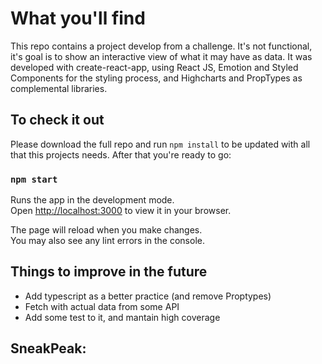 # What you'll find

This repo contains a project develop from a challenge. It's not functional, it's goal is to show an interactive view of what it may have as data. 
It was developed with create-react-app, using React JS, Emotion and Styled Components for the styling process, and Highcharts and PropTypes as complemental libraries.

## To check it out

Please download the full repo and run `npm install` to be updated with all that this projects needs. After that you're ready to go:
### `npm start`

Runs the app in the development mode.\
Open [http://localhost:3000](http://localhost:3000) to view it in your browser.

The page will reload when you make changes.\
You may also see any lint errors in the console.

## Things to improve in the future

* Add typescript as a better practice (and remove Proptypes)
* Fetch with actual data from some API 
* Add some test to it, and mantain high coverage

## SneakPeak:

----

#### ABOUT THIS EXERCISE:
Reproduce each line of the records above, exactly and without pictures.

#### SOLUTION TO THIS TASK:
 # What you'll find

This repo contains a project develop from a challenge. It's not functional, it's goal is to show an interactive view of what it may have as data. 
It was developed with create-react-app, using React JS, Emotion and Styled Components for the styling process, and Highcharts and PropTypes as complemental libraries.

## To check it out

Please download the full repo and run `npm install` to be updated with all that this projects needs. After that you're ready to go:
### `npm start`

Runs the app in the development mode.\
Open [http://localhost:3000](http://localhost:3000) to view it in your browser.

The page will reload when you make changes.\
You may also see any lint errors in the console.

## Things to improve in the future

* Add typescript as a better practice (and remove Proptypes)
* Fetch with actual data from some API 
* Add some test to it, and mantain high coverage

## SneakPeak:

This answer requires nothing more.